La véritable histoire de la petite souris

Il y a bien longtemps, un roi sans cœur régnait sur la province d’Octroie, une contrée peuplée de vertes forêts et de paisibles paysans. Ces derniers subissaient les sautes d’humeur et la barbarie de ce roi légendaire. Le jour de la récolte de la dîme, Jean-Jacques et sa femme ne purent payer, toute leur récolte avait été balayée par des pluies torrentielles qui s’étaient abattues tel un dragon sur sa proie.

Le roi exigea la destruction immédiate de leur maison et ordonna l’exécution du couple. Jean-Jacques et sa femme avaient une fille, la seule qui leur restait; les gardes du roi n’eurent pas de pitié et empêchèrent la jeune Anne d’embrasser une dernière fois ses parents emmenés dans les cris et la douleur vers le château. Cette nuit-là, Anne pleura à chaudes larmes. Son chagrin était inconsolable. Une petite fée qui passait comme à son habitude dans le village s’arrêta au son de la désolation.

Ça a débuté comme ça. Moi, je n’avais jamais rien dit. Rien. C’est Marie, ma sœur qui m’a fait parler. Marie, une pédopsychiatre, une cérébrale, une femme de talent. On se téléphone le mardi. Pas les autres jours, c’est trop compliqué. On parle des enfants, de son boulot, et du divorce. Elle veut me parler des vacances. Je sens que ma mère a vendu la mèche. Je lui avais dit de ne pas la vendre pourtant et que j’en parlerais directement avec Marie. Mais ma mère est incapable de garder le silence. Alors Marie m’écoute. C’est un peu son boulot d’écouter. Elle fait ça très bien et toute la journée, recueillir la douleur psychique des enfants. « J’sais que tu avais prévu d’arriver chez les parents samedi après-midi. Ça ne te dérangerait pas de reculer d’une journée? J’aimerais un peu de temps seul avec les parents ». Je n’aime pas les phrases interro(né)gatives au téléphone, encore moins quand c’est moi qui les formule. Un blanc. Sa réponse est brève. « Si ». Pas le « si » de la condition. Un « si » d’intransigeance sur lequel on ne revient pas. C’est ce que j’ai fait.

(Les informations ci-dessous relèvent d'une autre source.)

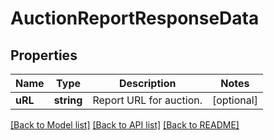 # AuctionReportResponseData

## Properties
Name | Type | Description | Notes
------------ | ------------- | ------------- | -------------
**uRL** | **string** | Report URL for auction. | [optional] 

[[Back to Model list]](../README.md#documentation-for-models) [[Back to API list]](../README.md#documentation-for-api-endpoints) [[Back to README]](../README.md)


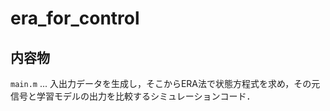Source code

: # era_for_control

## 内容物
`main.m` ... 入出力データを生成し，そこからERA法で状態方程式を求め，その元信号と学習モデルの出力を比較するシミュレーションコード．
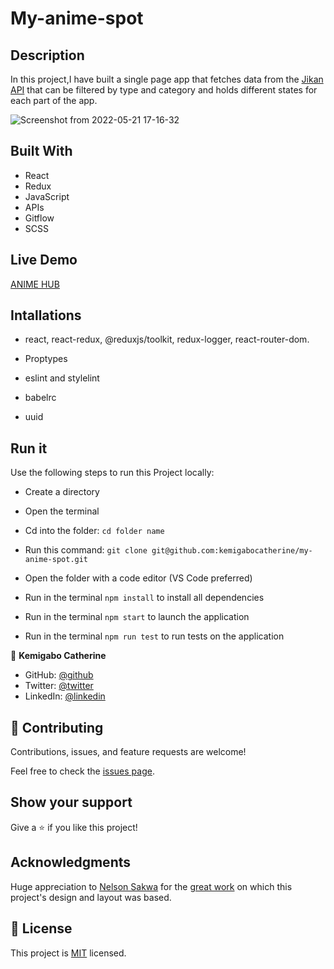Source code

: # My-anime-spot

## Description

In this project,I have built a single page app that fetches data from the [Jikan API](https://jikan.moe/) that can be filtered by type and category and holds different states for each part of the app.

![Screenshot from 2022-05-21 17-16-32](https://user-images.githubusercontent.com/86133437/169655722-5c2cfe4b-fe45-4b88-918a-f332af974458.png)

## Built With

- React
- Redux
- JavaScript
- APIs
- Gitflow
- SCSS

## Live Demo

[ANIME HUB](https://sprightly-semifreddo-452a39.netlify.app/)

## Intallations

- react, react-redux, @reduxjs/toolkit, redux-logger, react-router-dom.

- Proptypes

- eslint and stylelint

- babelrc

- uuid

## Run it

Use the following steps to run this Project locally:

- Create a directory

- Open the terminal

- Cd into the folder:
`cd folder name`

- Run this command:
`git clone git@github.com:kemigabocatherine/my-anime-spot.git`

- Open the folder with a code editor (VS Code preferred)

- Run in the terminal `npm install` to install all dependencies

- Run in the terminal `npm start` to launch the application

- Run in the terminal `npm run test` to run tests on the application

👤 **Kemigabo Catherine**

- GitHub: [@github](https://github.com/kemigabocatherine)
- Twitter: [@twitter](https://twitter.com/home?lang=en)
- LinkedIn: [@linkedin](https://www.linkedin.com/in/kemigabocatherine/)

## 🤝 Contributing

Contributions, issues, and feature requests are welcome!

Feel free to check the [issues page](https://github.com/kemigabocatherine/my-anime-spot/issues).

## Show your support

Give a :star: if you like this project!

## Acknowledgments

Huge appreciation to [Nelson Sakwa](https://www.behance.net/sakwadesignstudio) for the [great work](https://www.behance.net/gallery/31579789/Ballhead-App-(Free-PSDs)) on which this project's design and layout was based.

## 📝 License

This project is [MIT](./LICENSE) licensed.

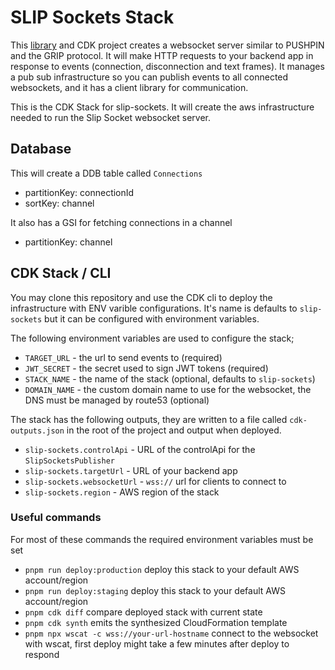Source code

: # SLIP Sockets Stack

This [library](../slip-sockets/README.md) and CDK project creates a websocket server similar to PUSHPIN and the GRIP protocol. It will make HTTP requests to your backend app in response to events (connection, disconnection and text frames). It manages a pub sub infrastructure so you can publish events to all connected websockets, and it has a client library for communication.

This is the CDK Stack for slip-sockets. It will create the aws infrastructure needed to run the Slip Socket websocket server.

## Database

This will create a DDB table called `Connections`

- partitionKey: connectionId
- sortKey: channel

It also has a GSI for fetching connections in a channel

- partitionKey: channel

## CDK Stack / CLI

You may clone this repository and use the CDK cli to deploy the infrastructure with ENV varible configurations. It's name is defaults to `slip-sockets` but it can be configured with environment variables.

The following environment variables are used to configure the stack;

- `TARGET_URL` - the url to send events to (required)
- `JWT_SECRET` - the secret used to sign JWT tokens (required)
- `STACK_NAME` - the name of the stack (optional, defaults to `slip-sockets`)
- `DOMAIN_NAME` - the custom domain name to use for the websocket, the DNS must be managed by route53 (optional)

The stack has the following outputs, they are written to a file called `cdk-outputs.json` in the root of the project and output when deployed.

- `slip-sockets.controlApi` - URL of the controlApi for the `SlipSocketsPublisher`
- `slip-sockets.targetUrl` - URL of your backend app
- `slip-sockets.websocketUrl` - `wss://` url for clients to connect to
- `slip-sockets.region` - AWS region of the stack

### Useful commands

For most of these commands the required environment variables must be set

- `pnpm run deploy:production`   deploy this stack to your default AWS account/region
- `pnpm run deploy:staging`      deploy this stack to your default AWS account/region
- `pnpm cdk diff`                compare deployed stack with current state
- `pnpm cdk synth`               emits the synthesized CloudFormation template
- `pnpm npx wscat -c wss://your-url-hostname` connect to the websocket with wscat, first deploy might take a few minutes after deploy to respond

Elle m’a rappelé le jeudi. Ce n’est pas son jour le jeudi. Ce ne fut pas le mien non plus. Elle me déblatéra en jargon « psy » les pourquoi de ma demande: ma place de garçon dans la fratrie, auprès des parents et puis tout un tas de trucs qui m’échappent un peu, je dois dire. Elle me tourmentait avec les troubles de l’âme, elle en avait plein la bouche. « Bon » que je lui dis, « Ce n’était qu’un souhait, pas une analyse que je te demandais ». Et ça a fait des histoires.

Alors on est arrivé la veille, le vendredi soir, le pt’it Zèbre, Ana, Éric et moi. Il était tard alors on s’est couché après un bref échange. Ma mère n’était pas dans sa tasse de thé, elle savait qu’elle avait fait une bourde! Elle n’osait pas me regarder en face. Je la connais bien, quand son regard fuit c’est qu’elle est mal. En rentrant dans la chambre, je retrouvai un peu de calme, le p’tit Zèbre était fatigué, on ne ferait pas l’amour. J’avais bien envie pourtant de sentir son corps contre le mien. Son corps est pour moi une joie. J’en ai jamais assez de le sentir, de le baiser, de le lécher. Je suis à vrai dire un sacré cochon. Je le demeure.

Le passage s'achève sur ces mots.